Exercise goal
The result should be every line that contains the word "itzhangbao", taken from the material.

Record extracts
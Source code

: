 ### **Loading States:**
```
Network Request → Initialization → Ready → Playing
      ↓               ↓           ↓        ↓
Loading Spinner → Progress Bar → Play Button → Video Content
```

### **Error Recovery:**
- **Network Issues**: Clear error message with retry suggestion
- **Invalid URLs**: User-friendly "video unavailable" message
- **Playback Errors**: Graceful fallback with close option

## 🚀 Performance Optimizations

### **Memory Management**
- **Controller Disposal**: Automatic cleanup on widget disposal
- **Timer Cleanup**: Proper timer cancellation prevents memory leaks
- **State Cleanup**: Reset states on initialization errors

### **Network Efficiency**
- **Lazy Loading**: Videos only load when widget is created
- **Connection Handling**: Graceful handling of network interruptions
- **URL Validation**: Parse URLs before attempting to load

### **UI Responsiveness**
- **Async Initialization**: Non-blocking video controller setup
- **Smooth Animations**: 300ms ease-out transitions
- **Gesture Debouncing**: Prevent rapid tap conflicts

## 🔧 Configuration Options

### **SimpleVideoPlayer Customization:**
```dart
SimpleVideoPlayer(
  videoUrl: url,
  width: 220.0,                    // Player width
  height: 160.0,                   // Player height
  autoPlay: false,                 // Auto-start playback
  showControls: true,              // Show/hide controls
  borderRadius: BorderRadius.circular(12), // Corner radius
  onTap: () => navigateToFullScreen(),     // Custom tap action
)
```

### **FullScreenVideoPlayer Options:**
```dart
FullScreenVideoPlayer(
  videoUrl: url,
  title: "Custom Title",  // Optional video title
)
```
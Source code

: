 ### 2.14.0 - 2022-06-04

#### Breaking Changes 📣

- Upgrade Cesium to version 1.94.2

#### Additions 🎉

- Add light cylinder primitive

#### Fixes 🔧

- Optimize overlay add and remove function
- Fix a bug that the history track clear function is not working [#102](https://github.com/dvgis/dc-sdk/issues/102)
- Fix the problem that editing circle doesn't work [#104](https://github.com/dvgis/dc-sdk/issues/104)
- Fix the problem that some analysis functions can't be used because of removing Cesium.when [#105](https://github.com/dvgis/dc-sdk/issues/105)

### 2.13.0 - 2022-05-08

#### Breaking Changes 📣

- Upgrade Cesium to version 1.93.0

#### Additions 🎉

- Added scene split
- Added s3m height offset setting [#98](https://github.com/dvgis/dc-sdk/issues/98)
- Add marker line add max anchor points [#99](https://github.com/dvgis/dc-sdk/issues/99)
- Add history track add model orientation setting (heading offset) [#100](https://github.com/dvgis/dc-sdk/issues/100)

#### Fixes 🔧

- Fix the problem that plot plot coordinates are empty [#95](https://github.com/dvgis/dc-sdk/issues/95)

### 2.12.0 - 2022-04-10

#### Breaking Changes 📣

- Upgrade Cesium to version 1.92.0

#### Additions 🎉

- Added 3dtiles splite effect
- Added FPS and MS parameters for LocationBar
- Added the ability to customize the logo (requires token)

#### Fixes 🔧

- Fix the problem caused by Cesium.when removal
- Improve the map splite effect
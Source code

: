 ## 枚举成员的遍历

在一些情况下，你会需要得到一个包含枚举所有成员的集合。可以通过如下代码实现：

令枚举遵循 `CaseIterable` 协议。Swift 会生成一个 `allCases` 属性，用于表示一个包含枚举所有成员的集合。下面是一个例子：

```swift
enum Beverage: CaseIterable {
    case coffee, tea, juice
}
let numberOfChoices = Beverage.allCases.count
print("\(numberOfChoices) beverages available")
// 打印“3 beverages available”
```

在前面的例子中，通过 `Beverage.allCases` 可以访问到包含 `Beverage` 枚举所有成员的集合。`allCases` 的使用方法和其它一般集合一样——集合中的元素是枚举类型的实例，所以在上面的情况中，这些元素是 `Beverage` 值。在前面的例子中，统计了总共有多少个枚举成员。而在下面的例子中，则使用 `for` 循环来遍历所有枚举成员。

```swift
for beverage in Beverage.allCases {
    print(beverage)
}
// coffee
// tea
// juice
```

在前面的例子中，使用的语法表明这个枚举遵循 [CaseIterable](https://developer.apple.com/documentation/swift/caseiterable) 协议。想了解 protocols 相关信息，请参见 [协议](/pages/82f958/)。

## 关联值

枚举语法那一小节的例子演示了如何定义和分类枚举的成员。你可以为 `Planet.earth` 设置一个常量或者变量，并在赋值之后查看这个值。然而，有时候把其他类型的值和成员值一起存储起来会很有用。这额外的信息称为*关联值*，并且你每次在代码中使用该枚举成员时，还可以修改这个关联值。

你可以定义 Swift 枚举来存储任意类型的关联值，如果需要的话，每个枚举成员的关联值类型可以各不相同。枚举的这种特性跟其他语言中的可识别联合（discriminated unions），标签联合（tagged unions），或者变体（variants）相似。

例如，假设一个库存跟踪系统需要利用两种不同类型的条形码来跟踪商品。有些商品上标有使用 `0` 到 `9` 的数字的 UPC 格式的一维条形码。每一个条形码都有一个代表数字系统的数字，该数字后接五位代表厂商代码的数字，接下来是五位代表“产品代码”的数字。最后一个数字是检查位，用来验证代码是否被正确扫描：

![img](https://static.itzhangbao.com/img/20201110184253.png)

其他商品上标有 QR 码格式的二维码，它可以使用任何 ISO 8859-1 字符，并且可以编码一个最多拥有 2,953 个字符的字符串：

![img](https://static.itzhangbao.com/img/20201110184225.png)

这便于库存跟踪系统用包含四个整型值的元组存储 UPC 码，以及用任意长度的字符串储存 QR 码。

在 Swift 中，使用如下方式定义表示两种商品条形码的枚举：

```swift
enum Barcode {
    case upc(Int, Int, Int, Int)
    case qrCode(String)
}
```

Output of the exercise
![img](https://static.itzhangbao.com/img/20201110184253.png)
![img](https://static.itzhangbao.com/img/20201110184225.png)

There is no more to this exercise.